Proposed municipal services center for Town and County Fire and EMS services as well as Police and other department administrative offices on 101 Weaver Dairy Rd Ext.


From Staff Reports

The Chapel Hill Town Council will review the latest concept plan for a municipal services center and new police headquarters Wednesday and once again will be faced with competing interests to balance. Environmental concern and neighborhood protection will be weighed against the department’s critical need and additional room for town offices.

The new concept plan, the third attempt to find a location for the headquarters and the services center, is proposed for Weaver Dairy Road Extension and Martin Luther King Jr. Boulevard, the current site of Fire Station #4 and its burn building  ​In addition to the police station, the service center would include a fire station and a home for Orange County EMS as well as provide administrative offices for town departments like parks and recreation, technology services and the town ombudsman.

Town Hall has been overcrowded and squeezed for space for a number of years.  Meanwhile, the current police station is more than 40 years old, has become too small for a growing force and is in need of major repairs.

The PD sits on an old coal ash dump site from the 1960s that poses challenges to reconstruction. John Richardson, Chapel Hill’s planning manager for sustainability, said the town is working on a response to the coal ash issue, but local environmentalists say the town needs to do more.

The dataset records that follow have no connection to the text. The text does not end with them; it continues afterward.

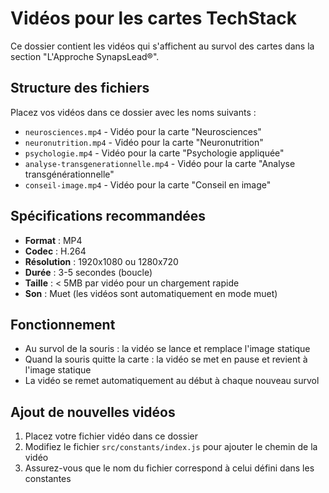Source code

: # Vidéos pour les cartes TechStack

Ce dossier contient les vidéos qui s'affichent au survol des cartes dans la section "L'Approche SynapsLead®".

## Structure des fichiers

Placez vos vidéos dans ce dossier avec les noms suivants :

- `neurosciences.mp4` - Vidéo pour la carte "Neurosciences"
- `neuronutrition.mp4` - Vidéo pour la carte "Neuronutrition"
- `psychologie.mp4` - Vidéo pour la carte "Psychologie appliquée"
- `analyse-transgenerationnelle.mp4` - Vidéo pour la carte "Analyse transgénérationnelle"
- `conseil-image.mp4` - Vidéo pour la carte "Conseil en image"

## Spécifications recommandées

- **Format** : MP4
- **Codec** : H.264
- **Résolution** : 1920x1080 ou 1280x720
- **Durée** : 3-5 secondes (boucle)
- **Taille** : < 5MB par vidéo pour un chargement rapide
- **Son** : Muet (les vidéos sont automatiquement en mode muet)

## Fonctionnement

- Au survol de la souris : la vidéo se lance et remplace l'image statique
- Quand la souris quitte la carte : la vidéo se met en pause et revient à l'image statique
- La vidéo se remet automatiquement au début à chaque nouveau survol

## Ajout de nouvelles vidéos

1. Placez votre fichier vidéo dans ce dossier
2. Modifiez le fichier `src/constants/index.js` pour ajouter le chemin de la vidéo
3. Assurez-vous que le nom du fichier correspond à celui défini dans les constantes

Meanwhile, previous efforts to find a location for the department have included UNC land on Estes Drive and at University Place.  But both those sites fell through due to ownership or leasing issues. 

But the new proposed location has some challenges as well.

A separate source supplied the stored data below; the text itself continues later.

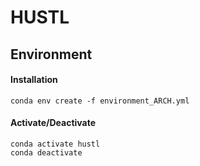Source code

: # HUSTL

## Environment

#### Installation

`conda env create -f environment_ARCH.yml`

#### Activate/Deactivate

`conda activate hustl`  
`conda deactivate`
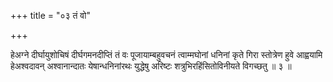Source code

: +++
title = "०३ तं वो"

+++

हेअग्ने दीर्घायुशोचिषं दीर्घगमनदीप्तिं तं वः पूजायाम्बहुवचनं त्वाम्मघोनां धनिनां कृते गिरा स्तोत्रेण हुवे आह्वयामि हेअश्वदावन् अश्वानान्दातः येषान्धनिनांरथः युद्धेषु अरिष्टः शत्रुभिरहिंसितोविनीयते विगच्छतु ॥ ३ ॥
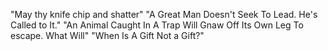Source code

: "May thy knife chip and shatter"
"A Great Man Doesn't Seek To Lead. He's Called to It."
"An Animal Caught In A Trap Will Gnaw Off Its Own Leg To escape. What Will"
"When Is A Gift Not a Gift?"

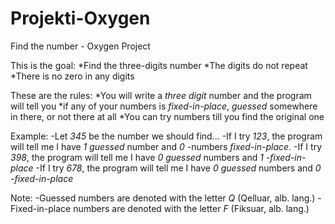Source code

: # Projekti-Oxygen
Find the number - Oxygen Project

This is the goal: 
  *Find the three-digits number
  *The digits do not repeat
  *There is no zero in any digits
  
These are the rules:
  *You will write a *three digit* number and the program will tell you 
  *if any of your numbers is *fixed-in-place*, *guessed* somewhere in there, or not there at all
  *You can try numbers till you find the original one
  
Example:
  -Let *345* be the number we should find...
  -If I try *123*, the program will tell me I have *1* *guessed* number and *0* 
  -numbers *fixed-in-place*.
  -If I try *398*, the program will tell me I have *0* *guessed* numbers and *1*
  -*fixed-in-place*
  -If I try *678*, the program will tell me I have *0* *guessed* numbers and *0*
  -*fixed-in-place*
  
Note: 
  -Guessed numbers are denoted with the letter *Q*  (Qelluar, alb. lang.)
  -Fixed-in-place numbers are denoted with the letter *F* (Fiksuar, alb. lang.)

The location is 50 feet above the abutting Northwoods V neighborhood and the perennial stream that is the origin of Booker Creek.  A resource conservation district exists on the property as well. The N.C. Department of Transportation would have to approve additional driveways on MLK Jr. Blvd. because of their proximity to the Evolve apartment complex driveway.

In a virtual information meeting with the town earlier this fall, Adam Silverstein, who lives around 150 feet from the proposed site, expressed concerns about the center’s lighting, noise, steep slopes and increased traffic, issues that the town’s recent Comprehensive Plan warns could be problems.   

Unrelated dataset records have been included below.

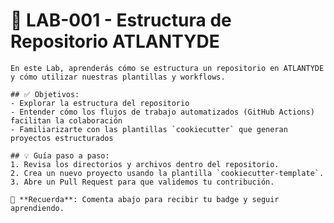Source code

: # 🚀 LAB-001 - Estructura de Repositorio ATLANTYDE
    
    En este Lab, aprenderás cómo se estructura un repositorio en ATLANTYDE y cómo utilizar nuestras plantillas y workflows.

    ## ✅ Objetivos:
    - Explorar la estructura del repositorio
    - Entender cómo los flujos de trabajo automatizados (GitHub Actions) facilitan la colaboración
    - Familiarizarte con las plantillas `cookiecutter` que generan proyectos estructurados

    ## 💡 Guía paso a paso:
    1. Revisa los directorios y archivos dentro del repositorio.
    2. Crea un nuevo proyecto usando la plantilla `cookiecutter-template`.
    3. Abre un Pull Request para que validemos tu contribución.

    🧭 **Recuerda**: Comenta abajo para recibir tu badge y seguir aprendiendo.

Another neighbor pointed out that Weaver Dairy Road Extension is a curving road with “lots of trees and leaves” and needed a 25-mile-per-hour speed limit to ensure the safety of pedestrians and cyclists. Joey Ware-Furlow, a Tremont Circle resident, commented that the topography of the site causes “sounds to be echoed and amplified.”  She added that her home physically shakes when nearby dumpsters are emptied. 

When the Community Design Commission reviewed the service center concept plan proposal during the meeting, the staff presentation addressed a number of those challenges, including the topography and the impact of a traffic impact analysis.

CDC member Ted Hoskins generally liked the concept plan, but objected to a public plaza hidden behind the building, a concern echoed by other commissioners. Commissioner Megan Patnaik, however, felt that pedestrian safety could be an issue because no sidewalk exists across Weaver Dairy Road.  She also asked about the topography and staff confirmed there is a 50-foot drop between the corner of Weaver Dairy Extension and MLK Jr Blvd. and the adjacent neighborhood, which would make it difficult to screen from noise and light. 

Commissioner John Weis finally noted that community members had “raised enough questions for us to be concerned.” 

After Wednesday’s council review, the town staff will work on reflecting the comments they heard and proceed toward filing a conditional use application.